— Женщина с таким зеркалом — непобедима.
— Нашла время, — буркнул Коля.
— Глупенький ты. Этого вы, мужики, никогда не поймете.
Вася нашел свечу. Слабый, неверный свет выхватил из темноты часть вестибюля и лестничный марш с ковром, который прижимали к ступеням блестящие бронзовые штыри.
На втором этаже — длинный, уходящий во тьму коридор с десятками дверей по обе стороны.
— «Третье делопроизводство», — прочитал Никита табличку на одной из дверей.
— Зайдем, — решил Бушмакин.
Пламя свечи высветило несколько обшарпанных канцелярских столов и уходящий под потолок шкаф с картотекой.
— Вот это да! — Вася от удивления даже прищелкнул языком.
— Что там? — спросил Бушмакин. — Ну-ка, посмотри.
Вася выдвинул самый нижний ящик:
— Карточки какие-то… «Фа-рма-зоны…» — прочитал он по складам.
— Ну и кто, кто эти… они кто? — нетерпеливо допытывался Бушмакин. — Чем занимаются, где живут?
Вася наугад вытащил одну карточку.
— Волин Дмитрий Иванович, уроженец села Летихино… Орловской губернии… Проживает: Пустая улица, дом пять.
— Это на Малой Охте, — вставил Никита.
— Ну и что он, этот Волин? — не унимался Бушмакин. — Чего ты, как пыльным мешком прибитый?
— Фармазон он, — убито сказал Вася.
— Вероятно, следует читать «франк-масон», — объяснил Никита. — Член тайного общества декабристов…
— Каких еще декабристов… — застонал Бушмакин. — Ну при чем здесь они? — Он начал выдвигать один ящик за другим. — «Медвежатники», «форточники», «скокари», «гопстопники»… Черт знает что! Я таких поганых слов в жизни не слыхал!
— Я думаю… Это здесь ворье всякое понапихано, — вдруг сказал Коля. — Записаны разбойники всякие…

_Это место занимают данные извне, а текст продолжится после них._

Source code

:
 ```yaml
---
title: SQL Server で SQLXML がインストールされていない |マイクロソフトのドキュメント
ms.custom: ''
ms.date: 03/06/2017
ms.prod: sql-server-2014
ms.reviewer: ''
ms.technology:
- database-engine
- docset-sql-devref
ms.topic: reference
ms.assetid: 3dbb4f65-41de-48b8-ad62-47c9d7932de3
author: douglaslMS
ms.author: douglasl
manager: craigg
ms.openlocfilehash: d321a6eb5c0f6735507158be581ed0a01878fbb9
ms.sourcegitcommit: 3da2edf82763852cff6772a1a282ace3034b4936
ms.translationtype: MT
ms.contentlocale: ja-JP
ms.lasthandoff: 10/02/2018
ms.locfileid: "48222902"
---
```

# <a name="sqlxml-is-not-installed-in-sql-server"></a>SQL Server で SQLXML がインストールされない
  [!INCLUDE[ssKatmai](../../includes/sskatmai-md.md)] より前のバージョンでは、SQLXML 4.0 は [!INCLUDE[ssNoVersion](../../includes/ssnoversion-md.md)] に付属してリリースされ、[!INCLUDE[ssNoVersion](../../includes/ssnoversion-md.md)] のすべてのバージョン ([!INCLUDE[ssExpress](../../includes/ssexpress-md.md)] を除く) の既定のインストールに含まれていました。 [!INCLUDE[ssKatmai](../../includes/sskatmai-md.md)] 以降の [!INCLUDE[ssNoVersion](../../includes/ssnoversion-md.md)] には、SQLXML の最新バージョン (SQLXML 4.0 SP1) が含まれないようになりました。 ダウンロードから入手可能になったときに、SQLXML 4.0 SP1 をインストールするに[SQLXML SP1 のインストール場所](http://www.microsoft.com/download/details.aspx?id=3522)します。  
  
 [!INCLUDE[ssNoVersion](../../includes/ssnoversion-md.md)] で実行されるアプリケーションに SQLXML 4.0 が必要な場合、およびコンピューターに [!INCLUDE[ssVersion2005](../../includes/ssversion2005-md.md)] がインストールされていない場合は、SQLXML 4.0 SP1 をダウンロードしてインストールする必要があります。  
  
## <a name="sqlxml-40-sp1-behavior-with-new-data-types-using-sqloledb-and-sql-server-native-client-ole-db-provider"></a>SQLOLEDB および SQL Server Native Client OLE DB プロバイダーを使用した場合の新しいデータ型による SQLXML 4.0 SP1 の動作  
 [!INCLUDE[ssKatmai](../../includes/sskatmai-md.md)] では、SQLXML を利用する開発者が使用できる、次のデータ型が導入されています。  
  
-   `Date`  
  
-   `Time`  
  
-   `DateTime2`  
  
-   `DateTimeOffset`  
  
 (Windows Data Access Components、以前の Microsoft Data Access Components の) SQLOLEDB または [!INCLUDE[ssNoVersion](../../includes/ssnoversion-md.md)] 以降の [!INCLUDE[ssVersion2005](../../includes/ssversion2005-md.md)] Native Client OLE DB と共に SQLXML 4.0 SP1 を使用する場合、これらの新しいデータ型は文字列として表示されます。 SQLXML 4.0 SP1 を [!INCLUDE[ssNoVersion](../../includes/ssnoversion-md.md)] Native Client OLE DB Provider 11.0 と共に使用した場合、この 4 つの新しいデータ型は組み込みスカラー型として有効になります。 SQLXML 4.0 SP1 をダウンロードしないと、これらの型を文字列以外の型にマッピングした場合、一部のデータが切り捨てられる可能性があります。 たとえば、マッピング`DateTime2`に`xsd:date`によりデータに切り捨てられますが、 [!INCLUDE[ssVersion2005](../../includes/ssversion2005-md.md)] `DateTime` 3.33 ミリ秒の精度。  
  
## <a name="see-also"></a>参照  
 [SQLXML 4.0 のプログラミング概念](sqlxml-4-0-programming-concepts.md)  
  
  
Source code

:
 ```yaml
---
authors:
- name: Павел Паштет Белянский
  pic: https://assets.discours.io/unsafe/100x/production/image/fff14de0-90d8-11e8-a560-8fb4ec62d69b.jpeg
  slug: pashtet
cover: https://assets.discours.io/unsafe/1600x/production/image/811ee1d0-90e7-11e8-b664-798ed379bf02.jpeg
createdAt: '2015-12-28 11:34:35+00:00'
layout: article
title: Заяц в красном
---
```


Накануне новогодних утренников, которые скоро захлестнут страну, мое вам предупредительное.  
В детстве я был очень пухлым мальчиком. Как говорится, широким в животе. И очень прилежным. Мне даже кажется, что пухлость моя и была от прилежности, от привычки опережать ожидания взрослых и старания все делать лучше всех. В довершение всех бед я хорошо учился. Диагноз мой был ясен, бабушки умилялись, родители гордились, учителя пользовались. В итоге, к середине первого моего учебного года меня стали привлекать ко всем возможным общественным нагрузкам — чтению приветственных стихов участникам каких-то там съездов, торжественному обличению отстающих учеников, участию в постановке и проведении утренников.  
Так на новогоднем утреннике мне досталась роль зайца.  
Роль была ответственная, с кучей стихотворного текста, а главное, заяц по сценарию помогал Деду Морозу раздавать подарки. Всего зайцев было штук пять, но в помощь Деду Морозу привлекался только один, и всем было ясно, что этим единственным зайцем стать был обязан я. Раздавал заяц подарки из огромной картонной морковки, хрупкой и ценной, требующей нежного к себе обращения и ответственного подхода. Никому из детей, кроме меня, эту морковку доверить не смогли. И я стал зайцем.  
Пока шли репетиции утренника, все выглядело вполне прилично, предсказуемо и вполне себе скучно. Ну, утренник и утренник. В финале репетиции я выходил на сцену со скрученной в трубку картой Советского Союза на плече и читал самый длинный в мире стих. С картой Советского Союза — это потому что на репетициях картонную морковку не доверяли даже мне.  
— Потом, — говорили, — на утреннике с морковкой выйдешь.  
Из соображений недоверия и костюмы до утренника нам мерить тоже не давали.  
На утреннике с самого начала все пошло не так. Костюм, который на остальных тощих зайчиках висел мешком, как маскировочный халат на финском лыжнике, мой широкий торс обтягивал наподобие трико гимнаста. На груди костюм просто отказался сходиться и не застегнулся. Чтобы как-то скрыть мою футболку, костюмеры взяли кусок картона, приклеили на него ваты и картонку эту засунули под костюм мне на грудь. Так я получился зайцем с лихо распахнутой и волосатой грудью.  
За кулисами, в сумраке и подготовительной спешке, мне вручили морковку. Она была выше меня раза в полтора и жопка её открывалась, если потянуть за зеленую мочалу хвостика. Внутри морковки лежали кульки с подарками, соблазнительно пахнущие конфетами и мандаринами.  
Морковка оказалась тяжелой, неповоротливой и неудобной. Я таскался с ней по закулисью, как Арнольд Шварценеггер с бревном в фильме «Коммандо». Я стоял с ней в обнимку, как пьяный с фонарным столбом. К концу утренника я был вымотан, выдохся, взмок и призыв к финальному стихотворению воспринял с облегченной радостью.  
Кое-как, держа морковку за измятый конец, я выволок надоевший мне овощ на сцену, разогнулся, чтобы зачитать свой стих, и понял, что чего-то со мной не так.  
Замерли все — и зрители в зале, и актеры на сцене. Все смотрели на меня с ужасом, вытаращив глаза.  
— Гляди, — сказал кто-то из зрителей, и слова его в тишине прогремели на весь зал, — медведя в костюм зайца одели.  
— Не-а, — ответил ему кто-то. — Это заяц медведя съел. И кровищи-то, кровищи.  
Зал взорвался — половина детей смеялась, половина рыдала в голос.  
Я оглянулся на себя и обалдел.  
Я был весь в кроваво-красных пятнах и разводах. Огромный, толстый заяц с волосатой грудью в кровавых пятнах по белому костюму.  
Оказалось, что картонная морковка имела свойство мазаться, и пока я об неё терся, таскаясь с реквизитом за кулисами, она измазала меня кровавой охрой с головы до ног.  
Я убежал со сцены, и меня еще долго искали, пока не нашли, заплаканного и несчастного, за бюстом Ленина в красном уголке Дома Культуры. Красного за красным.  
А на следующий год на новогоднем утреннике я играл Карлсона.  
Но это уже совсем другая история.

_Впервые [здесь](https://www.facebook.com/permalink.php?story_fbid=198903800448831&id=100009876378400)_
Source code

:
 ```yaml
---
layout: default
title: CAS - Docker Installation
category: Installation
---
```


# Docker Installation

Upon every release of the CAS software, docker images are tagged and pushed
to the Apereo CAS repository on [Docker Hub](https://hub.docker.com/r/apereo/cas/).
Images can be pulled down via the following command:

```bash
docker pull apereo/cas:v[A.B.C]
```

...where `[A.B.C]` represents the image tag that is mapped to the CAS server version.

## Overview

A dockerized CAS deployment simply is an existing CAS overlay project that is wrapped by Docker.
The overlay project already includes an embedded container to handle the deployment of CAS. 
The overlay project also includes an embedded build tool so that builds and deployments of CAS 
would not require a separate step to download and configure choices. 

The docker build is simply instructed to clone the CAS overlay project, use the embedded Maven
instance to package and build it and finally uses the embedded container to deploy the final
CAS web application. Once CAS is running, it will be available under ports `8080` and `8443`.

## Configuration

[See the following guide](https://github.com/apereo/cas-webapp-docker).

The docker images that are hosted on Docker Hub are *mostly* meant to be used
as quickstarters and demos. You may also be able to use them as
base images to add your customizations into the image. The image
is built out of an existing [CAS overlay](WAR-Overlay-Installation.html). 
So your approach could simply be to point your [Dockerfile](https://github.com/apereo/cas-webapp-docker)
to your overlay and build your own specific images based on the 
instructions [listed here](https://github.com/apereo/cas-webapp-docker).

Бушмакин с уважением посмотрел на Колю:
— А что? Прав он, ребята! Как считаете?
— Я так думаю, — продолжал Коля, — что ежели здесь как следует порыться, можно и Сеню Милого отыскать, верно я говорю?
— Верно, — кивнул Бушмакин. — Только вот я смотрю — глаза у тебя сразу недобрым огнем загорелись, а ведь ты теперь не просто Коля. Ты сотрудник уголовного розыска. А что это значит? Это значит, что задержать Сеню, найти его — это твоя обязанность. А вот, скажем, морду ему набить, — это стой! Нельзя!
— А жаль! — улыбнулся Вася и, перехватив рассерженный взгляд Бушмакина, добавил: — Все понял…
— Ночуем здесь, — решил Бушмакин. — Утром будем разбираться.
Улеглись кто куда. Бушмакин на стол, остальные — на стулья. Остаток ночи прошел спокойно, а когда совсем рассвело, заскрипела дверь, и в комнату просунулся заспанный мужчина лет пятидесяти, в потертом чиновничьем мундире.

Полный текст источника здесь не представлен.